No findings were identified.

1R12 Maintenance Effectiveness

a. Inspection Scope

The inspectors evaluated the equipment issue described in the CR listed below to verify the licensees effectiveness with the corresponding preventive or corrective maintenance associated with structures, systems, and components (SSCs) to evaluate the effectiveness of the licensees handling of equipment performance problems and to verify the licensees maintenance efforts met the requirements of 10 CFR 50.65 (the Maintenance Rule) and licensee procedure 50028-C, Engineering Maintenance Rule Implementation. The inspectors also reviewed the safety-significant system to verify that the licensees maintenance efforts met the requirements of 10 CFR 50.65 (the Maintenance Rule) and licensee procedure 50028-C, Engineering Maintenance Rule Implementation. The reviews included adequacy of the licensees failure characterization, establishment of performance criteria or 50.65(a)(1) performance goals, and adequacy of corrective actions. Other documents reviewed during these inspections included control room logs, system health reports, the maintenance rule database, and maintenance work orders. Also, the inspectors interviewed system engineers and the maintenance rule coordinator to assess the accuracy of identified performance deficiencies and extent of condition.

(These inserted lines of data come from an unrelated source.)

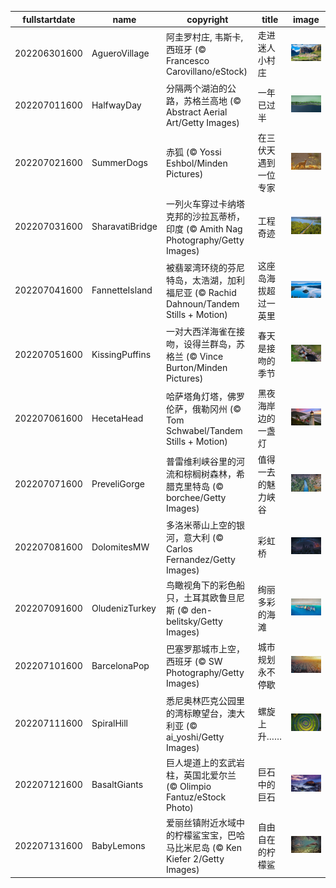 |fullstartdate|name|copyright|title|image|
|--|--|--|--|--|
202206301600|AgueroVillage|阿圭罗村庄, 韦斯卡, 西班牙 (© Francesco Carovillano/eStock)|走进迷人小村庄|![](/zh-CN/2022/07/202206301600AgueroVillage.jpg)|
202207011600|HalfwayDay|分隔两个湖泊的公路，苏格兰高地 (© Abstract Aerial Art/Getty Images)|一年已过半|![](/zh-CN/2022/07/202207011600HalfwayDay.jpg)|
202207021600|SummerDogs|赤狐 (© Yossi Eshbol/Minden Pictures)|在三伏天遇到一位专家|![](/zh-CN/2022/07/202207021600SummerDogs.jpg)|
202207031600|SharavatiBridge|一列火车穿过卡纳塔克邦的沙拉瓦蒂桥，印度 (© Amith Nag Photography/Getty Images)|工程奇迹|![](/zh-CN/2022/07/202207031600SharavatiBridge.jpg)|
202207041600|FannetteIsland|被翡翠湾环绕的芬尼特岛，太浩湖，加利福尼亚 (© Rachid Dahnoun/Tandem Stills + Motion)|这座岛海拔超过一英里|![](/zh-CN/2022/07/202207041600FannetteIsland.jpg)|
202207051600|KissingPuffins|一对大西洋海雀在接吻，设得兰群岛，苏格兰 (© Vince Burton/Minden Pictures)|春天是接吻的季节|![](/zh-CN/2022/07/202207051600KissingPuffins.jpg)|
202207061600|HecetaHead|哈萨塔角灯塔，佛罗伦萨，俄勒冈州 (© Tom Schwabel/Tandem Stills + Motion)|黑夜海岸边的一盏灯|![](/zh-CN/2022/07/202207061600HecetaHead.jpg)|
202207071600|PreveliGorge|普雷维利峡谷里的河流和棕榈树森林，希腊克里特岛 (© borchee/Getty Images)|值得一去的魅力峡谷|![](/zh-CN/2022/07/202207071600PreveliGorge.jpg)|
202207081600|DolomitesMW|多洛米蒂山上空的银河，意大利 (© Carlos Fernandez/Getty Images)|彩虹桥|![](/zh-CN/2022/07/202207081600DolomitesMW.jpg)|
202207091600|OludenizTurkey|鸟瞰视角下的彩色船只，土耳其欧鲁旦尼斯 (© den-belitsky/Getty Images)|绚丽多彩的海滩|![](/zh-CN/2022/07/202207091600OludenizTurkey.jpg)|
202207101600|BarcelonaPop|巴塞罗那城市上空，西班牙 (© SW Photography/Getty Images)|城市规划永不停歇|![](/zh-CN/2022/07/202207101600BarcelonaPop.jpg)|
202207111600|SpiralHill|悉尼奥林匹克公园里的湾标瞭望台，澳大利亚 (© ai_yoshi/Getty Images)|螺旋上升……|![](/zh-CN/2022/07/202207111600SpiralHill.jpg)|
202207121600|BasaltGiants|巨人堤道上的玄武岩柱，英国北爱尔兰 (© Olimpio Fantuz/eStock Photo)|巨石中的巨石|![](/zh-CN/2022/07/202207121600BasaltGiants.jpg)|
202207131600|BabyLemons|爱丽丝镇附近水域中的柠檬鲨宝宝，巴哈马比米尼岛 (© Ken Kiefer 2/Getty Images)|自由自在的柠檬鲨|![](/zh-CN/2022/07/202207131600BabyLemons.jpg)|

C 366415, system 1821-2, Safety Features Sequencer System return to (a)(2)

The inspectors also reviewed the maintenance rule (a)(3) periodic evaluation. The inspectors verified that the periodic evaluation had been completed within the time constraints of the maintenance rule, and verified that the licensee had reviewed its (a)(1)goals, (a)(2) performance criteria, performance monitoring, preventive maintenance activities, and the effectiveness of corrective actions. The inspectors also verified that the licensee had taken industry operating experience into account where practicable.

The inspectors verified that the periodic evaluation reviewed system performance to determine if the balance between system availability and reliability was being optimized.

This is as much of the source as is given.